**Exercise description**
Make an exact copy of every entry.
------------------------------------------------
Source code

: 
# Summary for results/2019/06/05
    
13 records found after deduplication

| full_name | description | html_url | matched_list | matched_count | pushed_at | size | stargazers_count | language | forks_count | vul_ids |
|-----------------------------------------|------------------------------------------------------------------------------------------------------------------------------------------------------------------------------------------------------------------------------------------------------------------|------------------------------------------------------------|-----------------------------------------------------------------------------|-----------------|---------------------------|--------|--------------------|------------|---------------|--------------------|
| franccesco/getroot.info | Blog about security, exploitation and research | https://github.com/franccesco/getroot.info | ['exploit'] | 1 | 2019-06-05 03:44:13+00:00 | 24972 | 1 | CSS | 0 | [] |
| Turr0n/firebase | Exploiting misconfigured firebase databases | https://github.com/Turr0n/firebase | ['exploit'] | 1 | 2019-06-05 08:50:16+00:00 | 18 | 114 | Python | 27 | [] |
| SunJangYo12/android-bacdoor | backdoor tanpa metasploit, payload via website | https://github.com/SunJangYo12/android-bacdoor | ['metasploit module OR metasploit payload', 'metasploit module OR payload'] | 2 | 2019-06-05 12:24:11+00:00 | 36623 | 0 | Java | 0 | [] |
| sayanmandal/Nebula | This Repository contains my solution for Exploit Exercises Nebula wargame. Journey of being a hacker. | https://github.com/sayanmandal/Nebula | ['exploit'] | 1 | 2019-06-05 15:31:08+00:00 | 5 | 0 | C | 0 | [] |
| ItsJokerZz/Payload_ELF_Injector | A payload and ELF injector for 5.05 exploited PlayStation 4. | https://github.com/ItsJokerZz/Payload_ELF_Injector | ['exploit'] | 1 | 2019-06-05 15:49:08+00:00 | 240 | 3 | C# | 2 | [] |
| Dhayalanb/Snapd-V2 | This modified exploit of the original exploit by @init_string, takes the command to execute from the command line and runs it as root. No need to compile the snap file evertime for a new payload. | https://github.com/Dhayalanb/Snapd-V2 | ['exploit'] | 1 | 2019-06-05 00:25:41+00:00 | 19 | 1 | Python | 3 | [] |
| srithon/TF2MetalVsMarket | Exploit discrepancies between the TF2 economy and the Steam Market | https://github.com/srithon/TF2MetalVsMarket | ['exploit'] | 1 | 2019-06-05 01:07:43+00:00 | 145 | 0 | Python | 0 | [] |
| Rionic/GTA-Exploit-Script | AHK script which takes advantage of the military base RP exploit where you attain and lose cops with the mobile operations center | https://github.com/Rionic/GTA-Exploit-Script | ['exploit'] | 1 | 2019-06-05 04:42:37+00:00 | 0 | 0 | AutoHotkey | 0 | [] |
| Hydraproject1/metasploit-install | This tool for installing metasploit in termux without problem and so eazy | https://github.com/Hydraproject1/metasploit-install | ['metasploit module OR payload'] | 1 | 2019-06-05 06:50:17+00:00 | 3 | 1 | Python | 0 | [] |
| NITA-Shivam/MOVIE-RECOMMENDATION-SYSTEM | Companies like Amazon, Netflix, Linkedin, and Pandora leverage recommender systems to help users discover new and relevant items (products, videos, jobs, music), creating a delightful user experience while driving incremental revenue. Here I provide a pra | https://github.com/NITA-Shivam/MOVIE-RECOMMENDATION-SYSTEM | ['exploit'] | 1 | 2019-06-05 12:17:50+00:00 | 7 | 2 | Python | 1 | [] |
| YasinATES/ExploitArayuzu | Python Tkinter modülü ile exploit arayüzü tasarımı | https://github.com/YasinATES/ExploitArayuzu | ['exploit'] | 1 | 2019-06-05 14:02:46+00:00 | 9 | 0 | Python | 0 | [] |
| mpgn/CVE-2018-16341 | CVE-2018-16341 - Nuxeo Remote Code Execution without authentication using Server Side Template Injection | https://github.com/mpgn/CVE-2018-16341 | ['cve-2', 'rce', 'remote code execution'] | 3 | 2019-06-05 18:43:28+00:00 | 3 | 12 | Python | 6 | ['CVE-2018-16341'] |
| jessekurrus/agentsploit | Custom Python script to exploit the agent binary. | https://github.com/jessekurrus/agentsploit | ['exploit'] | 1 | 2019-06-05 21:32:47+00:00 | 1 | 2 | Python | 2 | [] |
------------------------------------------------
**Response box**
Source code

: 
# Summary for results/2019/06/05
    
13 records found after deduplication

| full_name | description | html_url | matched_list | matched_count | pushed_at | size | stargazers_count | language | forks_count | vul_ids |
|-----------------------------------------|------------------------------------------------------------------------------------------------------------------------------------------------------------------------------------------------------------------------------------------------------------------|------------------------------------------------------------|-----------------------------------------------------------------------------|-----------------|---------------------------|--------|--------------------|------------|---------------|--------------------|
| franccesco/getroot.info | Blog about security, exploitation and research | https://github.com/franccesco/getroot.info | ['exploit'] | 1 | 2019-06-05 03:44:13+00:00 | 24972 | 1 | CSS | 0 | [] |
| Turr0n/firebase | Exploiting misconfigured firebase databases | https://github.com/Turr0n/firebase | ['exploit'] | 1 | 2019-06-05 08:50:16+00:00 | 18 | 114 | Python | 27 | [] |
| SunJangYo12/android-bacdoor | backdoor tanpa metasploit, payload via website | https://github.com/SunJangYo12/android-bacdoor | ['metasploit module OR metasploit payload', 'metasploit module OR payload'] | 2 | 2019-06-05 12:24:11+00:00 | 36623 | 0 | Java | 0 | [] |
| sayanmandal/Nebula | This Repository contains my solution for Exploit Exercises Nebula wargame. Journey of being a hacker. | https://github.com/sayanmandal/Nebula | ['exploit'] | 1 | 2019-06-05 15:31:08+00:00 | 5 | 0 | C | 0 | [] |
| ItsJokerZz/Payload_ELF_Injector | A payload and ELF injector for 5.05 exploited PlayStation 4. | https://github.com/ItsJokerZz/Payload_ELF_Injector | ['exploit'] | 1 | 2019-06-05 15:49:08+00:00 | 240 | 3 | C# | 2 | [] |
| Dhayalanb/Snapd-V2 | This modified exploit of the original exploit by @init_string, takes the command to execute from the command line and runs it as root. No need to compile the snap file evertime for a new payload. | https://github.com/Dhayalanb/Snapd-V2 | ['exploit'] | 1 | 2019-06-05 00:25:41+00:00 | 19 | 1 | Python | 3 | [] |
| srithon/TF2MetalVsMarket | Exploit discrepancies between the TF2 economy and the Steam Market | https://github.com/srithon/TF2MetalVsMarket | ['exploit'] | 1 | 2019-06-05 01:07:43+00:00 | 145 | 0 | Python | 0 | [] |
| Rionic/GTA-Exploit-Script | AHK script which takes advantage of the military base RP exploit where you attain and lose cops with the mobile operations center | https://github.com/Rionic/GTA-Exploit-Script | ['exploit'] | 1 | 2019-06-05 04:42:37+00:00 | 0 | 0 | AutoHotkey | 0 | [] |
| Hydraproject1/metasploit-install | This tool for installing metasploit in termux without problem and so eazy | https://github.com/Hydraproject1/metasploit-install | ['metasploit module OR payload'] | 1 | 2019-06-05 06:50:17+00:00 | 3 | 1 | Python | 0 | [] |
| NITA-Shivam/MOVIE-RECOMMENDATION-SYSTEM | Companies like Amazon, Netflix, Linkedin, and Pandora leverage recommender systems to help users discover new and relevant items (products, videos, jobs, music), creating a delightful user experience while driving incremental revenue. Here I provide a pra | https://github.com/NITA-Shivam/MOVIE-RECOMMENDATION-SYSTEM | ['exploit'] | 1 | 2019-06-05 12:17:50+00:00 | 7 | 2 | Python | 1 | [] |
| YasinATES/ExploitArayuzu | Python Tkinter modülü ile exploit arayüzü tasarımı | https://github.com/YasinATES/ExploitArayuzu | ['exploit'] | 1 | 2019-06-05 14:02:46+00:00 | 9 | 0 | Python | 0 | [] |
| mpgn/CVE-2018-16341 | CVE-2018-16341 - Nuxeo Remote Code Execution without authentication using Server Side Template Injection | https://github.com/mpgn/CVE-2018-16341 | ['cve-2', 'rce', 'remote code execution'] | 3 | 2019-06-05 18:43:28+00:00 | 3 | 12 | Python | 6 | ['CVE-2018-16341'] |
| jessekurrus/agentsploit | Custom Python script to exploit the agent binary. | https://github.com/jessekurrus/agentsploit | ['exploit'] | 1 | 2019-06-05 21:32:47+00:00 | 1 | 2 | Python | 2 | [] |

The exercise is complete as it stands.